(Fuente: HBO España)
El libro favorito de true crime de Michelle McNamara era el que el periodista Robert Graysmith había escrito sobre el asesino del Zodiaco que había aterrorizado San Francisco a finales de los 60 y principios de los 70. Era su favorito no tanto por cómo detallaba la investigación sobre su identidad, aún desconocida, sino por cómo se describía la obsesión que Graysmith había desarrollado con el caso (obsesión que centraba la película Zodiac, de David Fincher). McNamara se reconocía a sí misma en la dedicación extrema a seguir las pistas para desenmascarar al asesino, especialmente porque ella quería que sus víctimas pudieran tener algo parecido a una conclusión, una sensación de cierre.
La escritora dedicó varios años a la investigación del asesino de Golden State, un violador y asesino en serie que había actuado en el norte de California entre 1974 y 1986. Los indicios estaban desperdigados por diferentes ciudades, en manos de distintos departamentos de policía que no siempre se comunicaban entre sí y que, al principio, tampoco persiguieron con demasiado ahínco el asunto porque, en aquella época, las violaciones no tenían la misma consideración que otros crímenes.
McNamara escribió varias entradas sobre el caso en su blog sobre true crime, publicó un largo reportaje en Los Angeles Magazine y, a raíz de ese tema, le hicieron una oferta para escribir un libro sobre este asesino de Golden State. Y, cuando le faltaban unos meses para poder terminarlo, la escritora falleció repentinamente mientras dormía.
Toda esta información es relevante a la hora de enfrentarse a El asesino sin rostro, la docuserie en seis capítulos que HBO España estrena hoy y que adapta, en líneas generales, el libro de Michelle McNamara.

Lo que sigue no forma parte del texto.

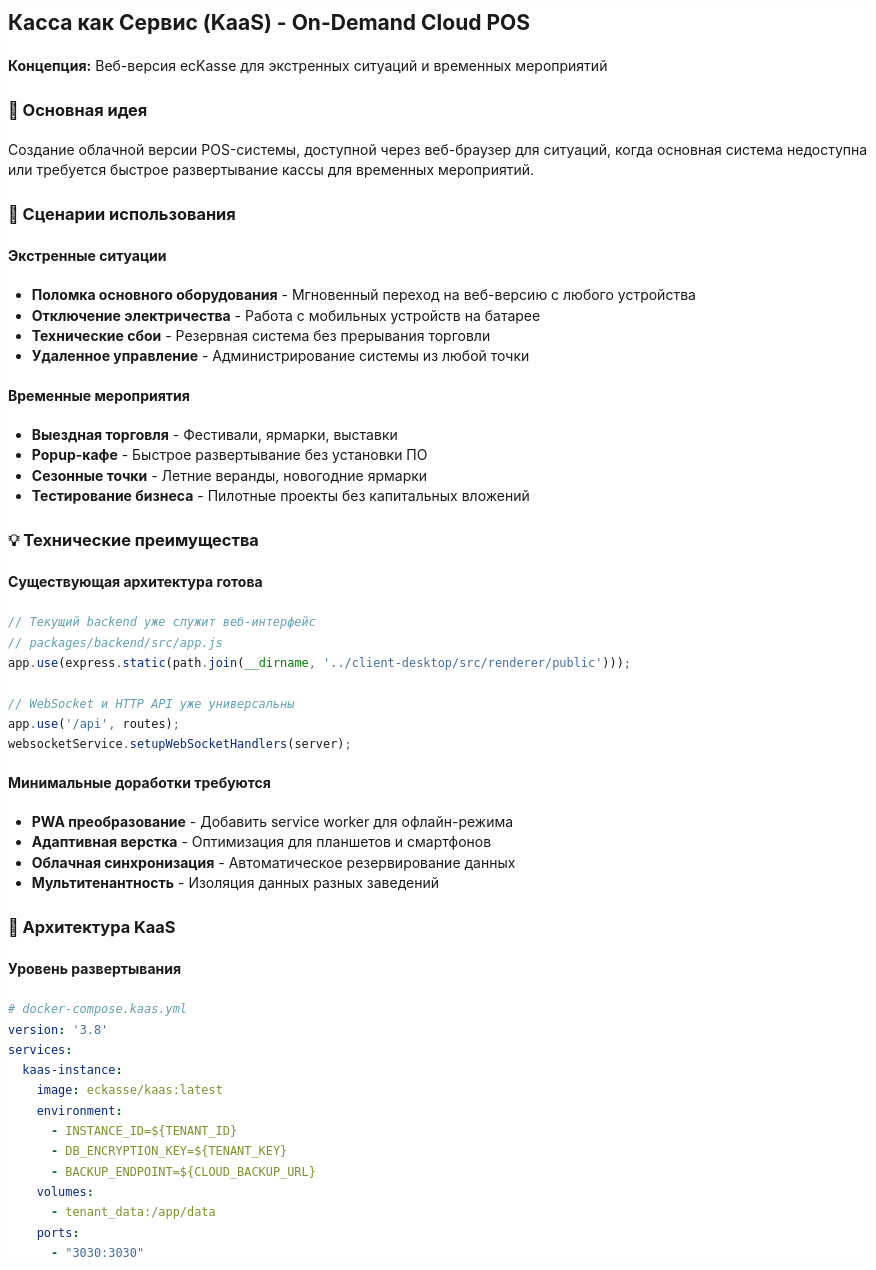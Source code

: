 ## Касса как Сервис (KaaS) - On-Demand Cloud POS

**Концепция:** Веб-версия ecKasse для экстренных ситуаций и временных мероприятий

### 🚀 Основная идея

Создание облачной версии POS-системы, доступной через веб-браузер для ситуаций, когда основная система недоступна или требуется быстрое развертывание кассы для временных мероприятий.

### 🎯 Сценарии использования

#### Экстренные ситуации
- **Поломка основного оборудования** - Мгновенный переход на веб-версию с любого устройства
- **Отключение электричества** - Работа с мобильных устройств на батарее
- **Технические сбои** - Резервная система без прерывания торговли
- **Удаленное управление** - Администрирование системы из любой точки

#### Временные мероприятия  
- **Выездная торговля** - Фестивали, ярмарки, выставки
- **Popup-кафе** - Быстрое развертывание без установки ПО
- **Сезонные точки** - Летние веранды, новогодние ярмарки
- **Тестирование бизнеса** - Пилотные проекты без капитальных вложений

### 💡 Технические преимущества

#### Существующая архитектура готова
```javascript
// Текущий backend уже служит веб-интерфейс
// packages/backend/src/app.js
app.use(express.static(path.join(__dirname, '../client-desktop/src/renderer/public')));

// WebSocket и HTTP API уже универсальны
app.use('/api', routes);
websocketService.setupWebSocketHandlers(server);
```

#### Минимальные доработки требуются
- **PWA преобразование** - Добавить service worker для офлайн-режима
- **Адаптивная верстка** - Оптимизация для планшетов и смартфонов  
- **Облачная синхронизация** - Автоматическое резервирование данных
- **Мультитенантность** - Изоляция данных разных заведений

### 🔧 Архитектура KaaS

#### Уровень развертывания
```yaml
# docker-compose.kaas.yml
version: '3.8'
services:
  kaas-instance:
    image: eckasse/kaas:latest
    environment:
      - INSTANCE_ID=${TENANT_ID}
      - DB_ENCRYPTION_KEY=${TENANT_KEY}
      - BACKUP_ENDPOINT=${CLOUD_BACKUP_URL}
    volumes:
      - tenant_data:/app/data
    ports:
      - "3030:3030"
```
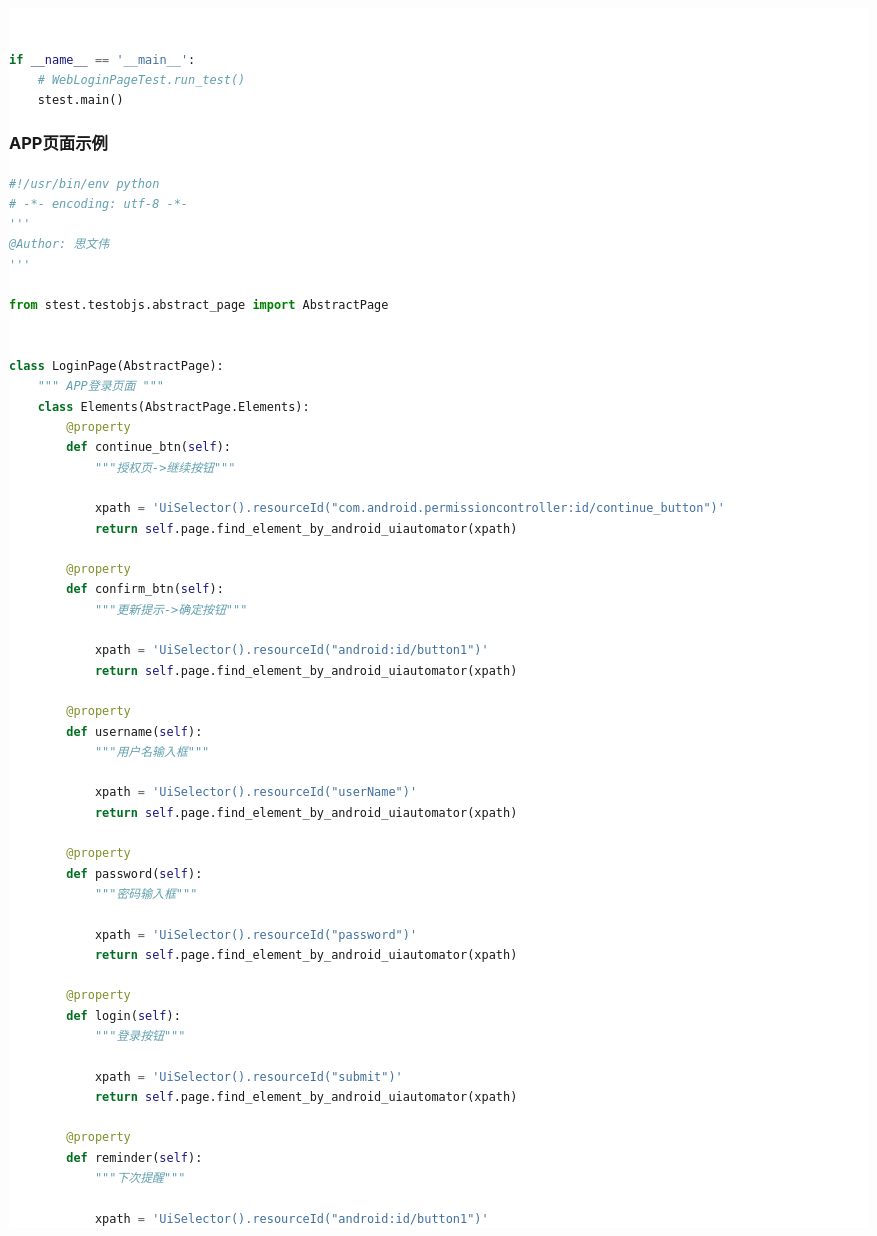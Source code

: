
 ```python


if __name__ == '__main__':
    # WebLoginPageTest.run_test()
    stest.main()

```
### APP页面示例
```python
#!/usr/bin/env python
# -*- encoding: utf-8 -*-
'''
@Author: 思文伟
'''

from stest.testobjs.abstract_page import AbstractPage


class LoginPage(AbstractPage):
    """ APP登录页面 """
    class Elements(AbstractPage.Elements):
        @property
        def continue_btn(self):
            """授权页->继续按钮"""

            xpath = 'UiSelector().resourceId("com.android.permissioncontroller:id/continue_button")'
            return self.page.find_element_by_android_uiautomator(xpath)

        @property
        def confirm_btn(self):
            """更新提示->确定按钮"""

            xpath = 'UiSelector().resourceId("android:id/button1")'
            return self.page.find_element_by_android_uiautomator(xpath)

        @property
        def username(self):
            """用户名输入框"""

            xpath = 'UiSelector().resourceId("userName")'
            return self.page.find_element_by_android_uiautomator(xpath)

        @property
        def password(self):
            """密码输入框"""

            xpath = 'UiSelector().resourceId("password")'
            return self.page.find_element_by_android_uiautomator(xpath)

        @property
        def login(self):
            """登录按钮"""

            xpath = 'UiSelector().resourceId("submit")'
            return self.page.find_element_by_android_uiautomator(xpath)

        @property
        def reminder(self):
            """下次提醒"""

            xpath = 'UiSelector().resourceId("android:id/button1")'
```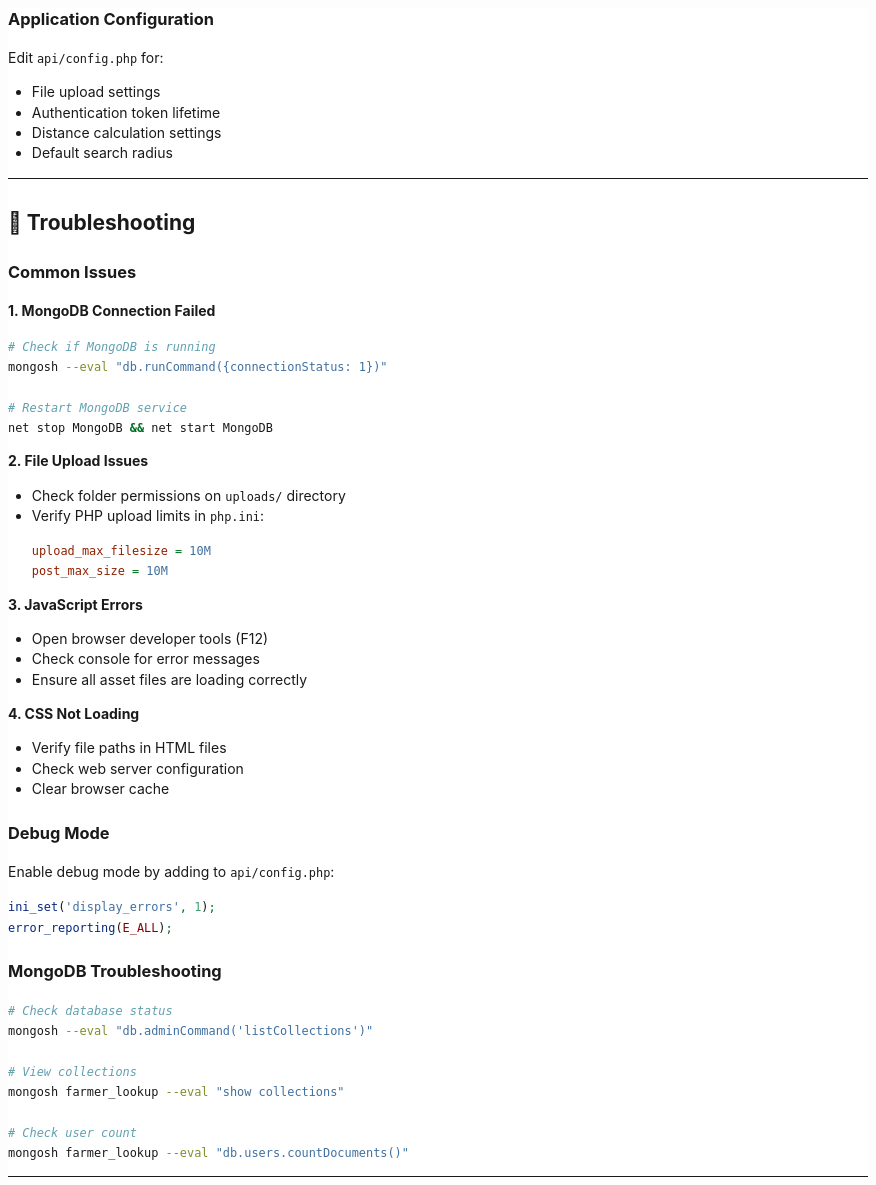 ### **Application Configuration**

Edit `api/config.php` for:
- File upload settings
- Authentication token lifetime
- Distance calculation settings
- Default search radius

---

## 🔧 **Troubleshooting**

### **Common Issues**

**1. MongoDB Connection Failed**
```bash
# Check if MongoDB is running
mongosh --eval "db.runCommand({connectionStatus: 1})"

# Restart MongoDB service
net stop MongoDB && net start MongoDB
```

**2. File Upload Issues**
- Check folder permissions on `uploads/` directory
- Verify PHP upload limits in `php.ini`:
  ```ini
  upload_max_filesize = 10M
  post_max_size = 10M
  ```

**3. JavaScript Errors**
- Open browser developer tools (F12)
- Check console for error messages
- Ensure all asset files are loading correctly

**4. CSS Not Loading**
- Verify file paths in HTML files
- Check web server configuration
- Clear browser cache

### **Debug Mode**
Enable debug mode by adding to `api/config.php`:
```php
ini_set('display_errors', 1);
error_reporting(E_ALL);
```

### **MongoDB Troubleshooting**
```bash
# Check database status
mongosh --eval "db.adminCommand('listCollections')"

# View collections
mongosh farmer_lookup --eval "show collections"

# Check user count
mongosh farmer_lookup --eval "db.users.countDocuments()"
```

---
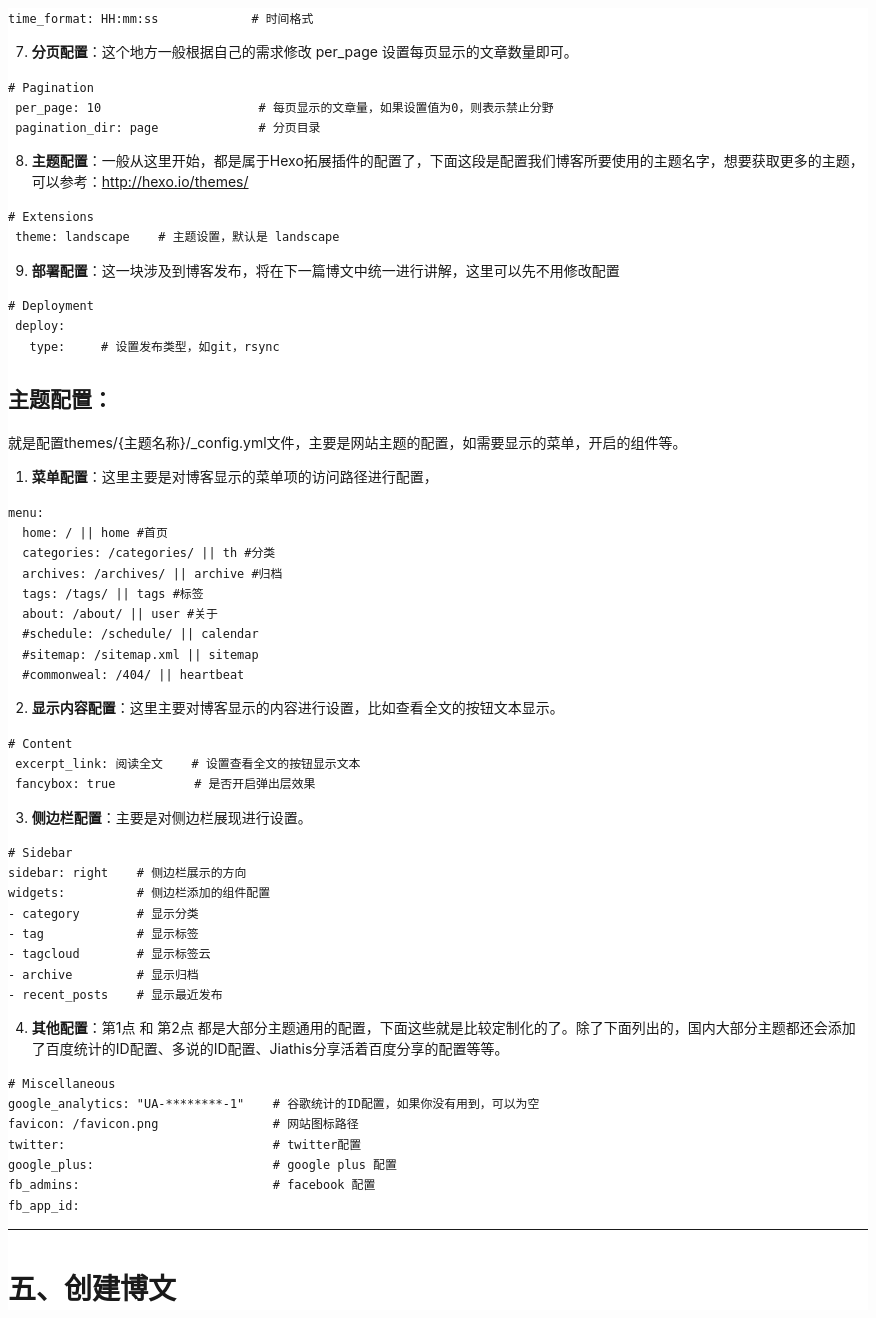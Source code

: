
 ```
time_format: HH:mm:ss             # 时间格式
```
7. **分页配置**：这个地方一般根据自己的需求修改 per_page  设置每页显示的文章数量即可。
```
# Pagination
 per_page: 10                      # 每页显示的文章量，如果设置值为0，则表示禁止分野
 pagination_dir: page              # 分页目录
```
8. **主题配置**：一般从这里开始，都是属于Hexo拓展插件的配置了，下面这段是配置我们博客所要使用的主题名字，想要获取更多的主题，可以参考：http://hexo.io/themes/
```
# Extensions
 theme: landscape    # 主题设置，默认是 landscape
```
9. **部署配置**：这一块涉及到博客发布，将在下一篇博文中统一进行讲解，这里可以先不用修改配置
```
# Deployment
 deploy:
   type:     # 设置发布类型，如git，rsync
```
## **主题配置**：
就是配置themes/{主题名称}/_config.yml文件，主要是网站主题的配置，如需要显示的菜单，开启的组件等。
1. **菜单配置**：这里主要是对博客显示的菜单项的访问路径进行配置，
```
menu:
  home: / || home #首页
  categories: /categories/ || th #分类
  archives: /archives/ || archive #归档
  tags: /tags/ || tags #标签
  about: /about/ || user #关于
  #schedule: /schedule/ || calendar
  #sitemap: /sitemap.xml || sitemap
  #commonweal: /404/ || heartbeat
```
2. **显示内容配置**：这里主要对博客显示的内容进行设置，比如查看全文的按钮文本显示。
```
# Content
 excerpt_link: 阅读全文    # 设置查看全文的按钮显示文本
 fancybox: true           # 是否开启弹出层效果
```
3. **侧边栏配置**：主要是对侧边栏展现进行设置。
```
# Sidebar
sidebar: right    # 侧边栏展示的方向
widgets:          # 侧边栏添加的组件配置
- category        # 显示分类
- tag             # 显示标签
- tagcloud        # 显示标签云
- archive         # 显示归档
- recent_posts    # 显示最近发布
```
4. **其他配置**：第1点 和 第2点 都是大部分主题通用的配置，下面这些就是比较定制化的了。除了下面列出的，国内大部分主题都还会添加了百度统计的ID配置、多说的ID配置、Jiathis分享活着百度分享的配置等等。
```
# Miscellaneous
google_analytics: "UA-********-1"    # 谷歌统计的ID配置，如果你没有用到，可以为空
favicon: /favicon.png                # 网站图标路径
twitter:                             # twitter配置
google_plus:                         # google plus 配置
fb_admins:                           # facebook 配置
fb_app_id:
```
---------------------------------------
# **五、创建博文**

Es una serie muy interesante porque, a simple vista, es otro peldaño más en la renovada obsesión por el true crime de las cadenas de televisión, pero lo que El asesino sin rostro cuenta no es la investigación para encontrar a ese violento violador, sino la onda expansiva de trauma y obsesión que dejó a su paso.
Gay y Bob Hardwick, dos de las víctimas del asesino. (Fuente: HBO España)
Ahí es donde la serie, supervisada por la premiada directora Liz Garbus, se sale de las restricciones del true crime y, de algún modo, devuelve un poco de humanidad a un género obsesionado por el juego detectivesco de unir pistas e hipótesis. El centro de la historia está en las víctimas que sobrevivieron a los primeros ataques del asesino, cuando aún se le conocía como “el violador de la zona este”. Son ellas quienes narran el modus operandi del criminal, lo que sintieron no solo durante aquella noche sino en las venideras. La imagen que pintan es terrible (el segundo capítulo se centra más en este aspecto y resulta aterrador), pero la serie no las abandona ahí. Ellas (y ellos) son el otro hilo conductor de la historia.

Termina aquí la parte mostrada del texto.